**TASK PROMPT:** Below are the records; copy out every line that holds the word "areas".

**DATA SHOWN:**
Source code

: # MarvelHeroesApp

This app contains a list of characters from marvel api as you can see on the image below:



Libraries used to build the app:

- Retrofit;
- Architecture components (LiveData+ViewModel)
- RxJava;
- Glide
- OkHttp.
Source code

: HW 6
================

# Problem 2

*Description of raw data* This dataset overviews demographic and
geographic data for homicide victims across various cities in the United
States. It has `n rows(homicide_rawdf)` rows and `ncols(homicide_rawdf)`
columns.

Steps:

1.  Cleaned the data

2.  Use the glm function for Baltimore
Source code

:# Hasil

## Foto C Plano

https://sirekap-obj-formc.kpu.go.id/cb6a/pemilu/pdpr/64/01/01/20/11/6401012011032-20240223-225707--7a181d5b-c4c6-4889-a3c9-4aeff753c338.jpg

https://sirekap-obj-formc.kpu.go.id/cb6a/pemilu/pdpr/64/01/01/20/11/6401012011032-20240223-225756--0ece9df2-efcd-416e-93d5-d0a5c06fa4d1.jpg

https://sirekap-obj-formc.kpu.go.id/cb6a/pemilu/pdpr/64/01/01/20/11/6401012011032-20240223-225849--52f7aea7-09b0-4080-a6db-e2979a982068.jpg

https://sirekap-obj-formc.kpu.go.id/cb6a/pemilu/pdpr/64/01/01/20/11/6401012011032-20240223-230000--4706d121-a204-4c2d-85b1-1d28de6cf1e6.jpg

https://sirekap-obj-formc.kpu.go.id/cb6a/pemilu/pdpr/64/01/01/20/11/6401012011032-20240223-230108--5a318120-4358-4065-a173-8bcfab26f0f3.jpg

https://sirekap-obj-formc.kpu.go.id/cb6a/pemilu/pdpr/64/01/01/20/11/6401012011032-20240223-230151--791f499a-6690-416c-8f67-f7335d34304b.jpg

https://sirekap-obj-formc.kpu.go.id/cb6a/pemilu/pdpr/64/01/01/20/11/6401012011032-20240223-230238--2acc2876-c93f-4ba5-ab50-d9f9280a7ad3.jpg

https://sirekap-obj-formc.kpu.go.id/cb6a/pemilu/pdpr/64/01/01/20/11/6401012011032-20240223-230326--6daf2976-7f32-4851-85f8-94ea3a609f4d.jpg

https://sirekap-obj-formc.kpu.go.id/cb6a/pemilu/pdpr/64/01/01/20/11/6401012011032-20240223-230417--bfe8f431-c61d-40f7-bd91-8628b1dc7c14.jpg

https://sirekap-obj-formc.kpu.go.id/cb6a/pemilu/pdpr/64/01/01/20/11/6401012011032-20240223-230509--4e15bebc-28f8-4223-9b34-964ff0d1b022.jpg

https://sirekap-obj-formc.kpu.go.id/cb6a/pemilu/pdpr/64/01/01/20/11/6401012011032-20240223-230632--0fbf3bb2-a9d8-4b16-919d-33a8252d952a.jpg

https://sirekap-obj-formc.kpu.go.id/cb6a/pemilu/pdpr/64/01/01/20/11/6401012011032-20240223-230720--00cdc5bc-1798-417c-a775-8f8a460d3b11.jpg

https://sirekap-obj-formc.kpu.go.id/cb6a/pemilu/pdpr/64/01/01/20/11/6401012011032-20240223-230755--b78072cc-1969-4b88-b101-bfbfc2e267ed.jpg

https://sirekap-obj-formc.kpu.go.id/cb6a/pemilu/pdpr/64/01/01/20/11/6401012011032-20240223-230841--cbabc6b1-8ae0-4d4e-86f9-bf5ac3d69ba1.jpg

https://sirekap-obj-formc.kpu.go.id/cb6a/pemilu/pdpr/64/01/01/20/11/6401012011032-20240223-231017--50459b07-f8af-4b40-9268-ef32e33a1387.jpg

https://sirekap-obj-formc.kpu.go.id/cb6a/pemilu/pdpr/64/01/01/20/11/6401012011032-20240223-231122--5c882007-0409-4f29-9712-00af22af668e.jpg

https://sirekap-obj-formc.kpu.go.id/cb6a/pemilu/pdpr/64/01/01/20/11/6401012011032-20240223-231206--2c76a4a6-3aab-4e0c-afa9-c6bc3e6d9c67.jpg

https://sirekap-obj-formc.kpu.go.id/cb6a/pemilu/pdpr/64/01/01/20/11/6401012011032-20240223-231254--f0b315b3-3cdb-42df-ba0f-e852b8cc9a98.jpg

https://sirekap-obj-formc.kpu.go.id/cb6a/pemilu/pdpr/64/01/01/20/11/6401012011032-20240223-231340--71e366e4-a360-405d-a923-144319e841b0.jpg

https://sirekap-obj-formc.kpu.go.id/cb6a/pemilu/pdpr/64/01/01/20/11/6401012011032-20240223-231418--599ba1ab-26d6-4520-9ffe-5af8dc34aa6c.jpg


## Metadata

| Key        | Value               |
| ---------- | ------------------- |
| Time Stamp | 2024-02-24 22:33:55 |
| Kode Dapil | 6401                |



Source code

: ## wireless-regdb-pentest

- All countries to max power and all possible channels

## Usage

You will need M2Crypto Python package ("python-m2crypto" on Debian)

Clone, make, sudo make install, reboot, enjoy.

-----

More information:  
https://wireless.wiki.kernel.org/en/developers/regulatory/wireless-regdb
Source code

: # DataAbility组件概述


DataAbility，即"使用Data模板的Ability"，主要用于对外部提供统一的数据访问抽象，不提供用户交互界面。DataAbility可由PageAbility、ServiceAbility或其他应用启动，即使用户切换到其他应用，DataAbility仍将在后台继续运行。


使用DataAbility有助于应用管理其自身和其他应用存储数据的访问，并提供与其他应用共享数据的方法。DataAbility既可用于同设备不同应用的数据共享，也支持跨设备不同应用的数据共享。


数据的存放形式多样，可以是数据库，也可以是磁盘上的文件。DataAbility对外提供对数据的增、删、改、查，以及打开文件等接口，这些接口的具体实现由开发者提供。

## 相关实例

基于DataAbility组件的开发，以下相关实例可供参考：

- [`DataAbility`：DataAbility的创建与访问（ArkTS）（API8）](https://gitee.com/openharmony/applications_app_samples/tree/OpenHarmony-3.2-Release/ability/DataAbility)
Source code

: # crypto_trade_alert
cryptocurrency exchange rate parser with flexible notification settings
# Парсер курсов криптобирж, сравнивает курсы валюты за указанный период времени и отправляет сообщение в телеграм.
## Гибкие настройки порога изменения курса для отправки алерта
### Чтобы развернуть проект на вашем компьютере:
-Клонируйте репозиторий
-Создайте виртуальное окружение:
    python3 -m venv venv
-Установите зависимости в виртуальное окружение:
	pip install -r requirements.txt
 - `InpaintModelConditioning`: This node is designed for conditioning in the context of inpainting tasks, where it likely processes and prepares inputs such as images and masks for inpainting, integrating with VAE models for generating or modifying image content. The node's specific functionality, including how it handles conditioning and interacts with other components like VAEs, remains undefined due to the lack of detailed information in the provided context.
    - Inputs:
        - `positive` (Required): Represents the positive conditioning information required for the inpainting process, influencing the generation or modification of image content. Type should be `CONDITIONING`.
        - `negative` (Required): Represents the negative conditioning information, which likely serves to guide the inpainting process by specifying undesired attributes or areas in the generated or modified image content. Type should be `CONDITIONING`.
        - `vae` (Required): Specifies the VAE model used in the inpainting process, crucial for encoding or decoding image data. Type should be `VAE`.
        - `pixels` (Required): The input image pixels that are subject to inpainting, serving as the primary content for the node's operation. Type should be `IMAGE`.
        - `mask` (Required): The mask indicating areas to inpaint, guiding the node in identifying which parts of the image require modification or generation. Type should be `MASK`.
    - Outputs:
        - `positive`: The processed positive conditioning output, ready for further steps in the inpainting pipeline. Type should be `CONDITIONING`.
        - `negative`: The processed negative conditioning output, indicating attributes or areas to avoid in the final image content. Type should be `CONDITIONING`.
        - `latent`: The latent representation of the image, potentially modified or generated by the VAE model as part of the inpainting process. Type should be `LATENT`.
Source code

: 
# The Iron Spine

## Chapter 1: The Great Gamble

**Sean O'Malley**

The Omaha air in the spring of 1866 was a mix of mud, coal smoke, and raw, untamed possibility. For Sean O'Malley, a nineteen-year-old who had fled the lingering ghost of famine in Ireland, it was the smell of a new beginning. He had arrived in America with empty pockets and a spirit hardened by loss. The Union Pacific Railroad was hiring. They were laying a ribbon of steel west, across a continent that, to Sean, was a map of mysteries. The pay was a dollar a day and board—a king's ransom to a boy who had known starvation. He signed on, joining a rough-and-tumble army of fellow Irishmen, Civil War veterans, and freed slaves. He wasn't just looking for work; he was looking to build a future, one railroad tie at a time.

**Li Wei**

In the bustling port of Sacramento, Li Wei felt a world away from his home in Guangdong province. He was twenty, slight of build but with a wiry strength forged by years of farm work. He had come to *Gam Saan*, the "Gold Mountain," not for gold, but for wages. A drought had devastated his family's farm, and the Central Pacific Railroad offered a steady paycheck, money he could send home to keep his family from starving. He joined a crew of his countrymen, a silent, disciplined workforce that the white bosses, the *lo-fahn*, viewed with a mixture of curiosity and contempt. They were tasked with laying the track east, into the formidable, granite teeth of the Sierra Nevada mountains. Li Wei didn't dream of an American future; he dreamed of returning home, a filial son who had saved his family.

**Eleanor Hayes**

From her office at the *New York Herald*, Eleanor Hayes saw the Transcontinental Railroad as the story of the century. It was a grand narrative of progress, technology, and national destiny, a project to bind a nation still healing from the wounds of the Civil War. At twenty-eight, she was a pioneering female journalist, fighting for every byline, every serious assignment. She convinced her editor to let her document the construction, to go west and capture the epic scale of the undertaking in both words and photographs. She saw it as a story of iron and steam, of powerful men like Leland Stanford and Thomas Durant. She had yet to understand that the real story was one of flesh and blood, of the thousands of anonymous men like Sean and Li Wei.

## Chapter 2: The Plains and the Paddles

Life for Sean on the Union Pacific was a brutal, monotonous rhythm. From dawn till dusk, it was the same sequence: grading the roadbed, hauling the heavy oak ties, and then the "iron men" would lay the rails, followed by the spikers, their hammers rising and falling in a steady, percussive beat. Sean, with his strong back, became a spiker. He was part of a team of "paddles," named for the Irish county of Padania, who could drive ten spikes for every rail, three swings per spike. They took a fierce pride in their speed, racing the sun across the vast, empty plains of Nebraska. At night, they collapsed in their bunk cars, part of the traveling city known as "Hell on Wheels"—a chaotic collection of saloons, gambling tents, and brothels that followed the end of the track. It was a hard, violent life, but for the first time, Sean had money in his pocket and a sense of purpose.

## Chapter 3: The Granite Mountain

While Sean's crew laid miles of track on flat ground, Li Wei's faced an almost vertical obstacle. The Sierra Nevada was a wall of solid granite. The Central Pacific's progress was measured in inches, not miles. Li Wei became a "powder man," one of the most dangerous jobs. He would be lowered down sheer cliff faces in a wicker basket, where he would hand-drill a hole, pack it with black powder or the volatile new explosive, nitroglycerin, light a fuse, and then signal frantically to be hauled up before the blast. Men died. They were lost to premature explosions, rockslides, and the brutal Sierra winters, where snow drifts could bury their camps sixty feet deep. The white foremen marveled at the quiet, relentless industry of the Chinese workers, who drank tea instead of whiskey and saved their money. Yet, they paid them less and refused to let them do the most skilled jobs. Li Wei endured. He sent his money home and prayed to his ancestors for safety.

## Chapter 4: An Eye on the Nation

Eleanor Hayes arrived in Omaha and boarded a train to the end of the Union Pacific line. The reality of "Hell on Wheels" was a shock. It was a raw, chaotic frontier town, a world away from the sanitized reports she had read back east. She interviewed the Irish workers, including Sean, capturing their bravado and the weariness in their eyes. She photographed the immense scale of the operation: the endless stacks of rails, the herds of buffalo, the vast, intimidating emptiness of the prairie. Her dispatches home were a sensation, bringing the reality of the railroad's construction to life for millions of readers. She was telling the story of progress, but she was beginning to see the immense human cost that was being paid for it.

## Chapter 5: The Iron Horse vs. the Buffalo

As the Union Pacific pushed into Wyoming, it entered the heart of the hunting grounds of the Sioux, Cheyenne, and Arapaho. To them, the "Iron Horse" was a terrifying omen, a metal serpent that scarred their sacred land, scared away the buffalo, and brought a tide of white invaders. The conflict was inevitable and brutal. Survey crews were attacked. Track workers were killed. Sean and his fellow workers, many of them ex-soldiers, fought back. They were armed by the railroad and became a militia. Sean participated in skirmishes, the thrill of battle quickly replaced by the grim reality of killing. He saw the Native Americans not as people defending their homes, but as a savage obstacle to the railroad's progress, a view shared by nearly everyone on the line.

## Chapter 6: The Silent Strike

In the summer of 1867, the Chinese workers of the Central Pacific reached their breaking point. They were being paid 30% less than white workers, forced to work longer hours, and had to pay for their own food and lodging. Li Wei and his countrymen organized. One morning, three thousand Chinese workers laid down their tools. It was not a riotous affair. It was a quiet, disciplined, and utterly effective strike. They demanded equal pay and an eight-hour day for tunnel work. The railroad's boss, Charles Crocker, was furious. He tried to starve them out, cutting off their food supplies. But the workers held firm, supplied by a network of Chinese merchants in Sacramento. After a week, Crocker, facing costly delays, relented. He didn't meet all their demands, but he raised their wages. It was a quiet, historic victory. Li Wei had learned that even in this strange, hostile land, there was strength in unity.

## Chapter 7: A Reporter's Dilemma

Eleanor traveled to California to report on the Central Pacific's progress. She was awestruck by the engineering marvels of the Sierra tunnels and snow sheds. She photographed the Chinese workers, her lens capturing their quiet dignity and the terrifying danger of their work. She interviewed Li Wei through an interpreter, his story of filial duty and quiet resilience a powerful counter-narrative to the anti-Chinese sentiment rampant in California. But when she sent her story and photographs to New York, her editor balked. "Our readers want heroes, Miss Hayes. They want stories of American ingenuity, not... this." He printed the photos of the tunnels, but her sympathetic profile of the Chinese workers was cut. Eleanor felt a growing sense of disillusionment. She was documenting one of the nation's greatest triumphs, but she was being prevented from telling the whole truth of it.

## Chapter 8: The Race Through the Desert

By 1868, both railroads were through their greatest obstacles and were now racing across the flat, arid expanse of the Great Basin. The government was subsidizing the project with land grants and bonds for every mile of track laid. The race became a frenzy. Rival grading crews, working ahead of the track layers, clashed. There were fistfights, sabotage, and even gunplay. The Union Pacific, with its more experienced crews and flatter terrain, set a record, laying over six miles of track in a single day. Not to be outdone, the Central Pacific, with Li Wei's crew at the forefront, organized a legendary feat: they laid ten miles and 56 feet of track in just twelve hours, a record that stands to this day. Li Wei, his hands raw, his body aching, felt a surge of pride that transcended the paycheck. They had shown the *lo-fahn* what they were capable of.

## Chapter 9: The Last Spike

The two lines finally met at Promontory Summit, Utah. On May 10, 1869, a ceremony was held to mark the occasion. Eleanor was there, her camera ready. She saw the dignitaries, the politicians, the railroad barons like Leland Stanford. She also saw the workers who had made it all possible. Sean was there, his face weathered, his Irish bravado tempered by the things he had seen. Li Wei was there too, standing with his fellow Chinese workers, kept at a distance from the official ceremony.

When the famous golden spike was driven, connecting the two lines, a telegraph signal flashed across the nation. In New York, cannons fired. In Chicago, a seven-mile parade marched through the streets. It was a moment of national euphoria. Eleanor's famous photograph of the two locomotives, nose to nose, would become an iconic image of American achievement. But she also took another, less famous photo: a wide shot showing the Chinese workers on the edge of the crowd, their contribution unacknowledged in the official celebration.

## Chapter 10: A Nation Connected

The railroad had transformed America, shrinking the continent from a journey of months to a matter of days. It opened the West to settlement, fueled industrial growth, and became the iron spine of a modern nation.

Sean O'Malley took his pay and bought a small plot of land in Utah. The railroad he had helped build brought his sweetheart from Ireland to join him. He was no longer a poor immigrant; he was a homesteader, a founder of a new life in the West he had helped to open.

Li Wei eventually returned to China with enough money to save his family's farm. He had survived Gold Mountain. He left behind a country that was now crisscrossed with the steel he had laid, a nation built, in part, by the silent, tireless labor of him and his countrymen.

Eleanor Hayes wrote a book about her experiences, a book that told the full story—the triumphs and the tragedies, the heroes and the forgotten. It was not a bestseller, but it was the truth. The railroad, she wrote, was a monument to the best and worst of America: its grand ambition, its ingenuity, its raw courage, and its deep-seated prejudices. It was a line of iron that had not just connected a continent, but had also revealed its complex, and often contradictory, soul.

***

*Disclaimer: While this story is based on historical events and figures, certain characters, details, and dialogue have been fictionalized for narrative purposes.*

**ANSWER TO THE PROBLEM:**
        - `negative` (Required): Represents the negative conditioning information, which likely serves to guide the inpainting process by specifying undesired attributes or areas in the generated or modified image content. Type should be `CONDITIONING`.
        - `mask` (Required): The mask indicating areas to inpaint, guiding the node in identifying which parts of the image require modification or generation. Type should be `MASK`.
        - `negative`: The processed negative conditioning output, indicating attributes or areas to avoid in the final image content. Type should be `CONDITIONING`.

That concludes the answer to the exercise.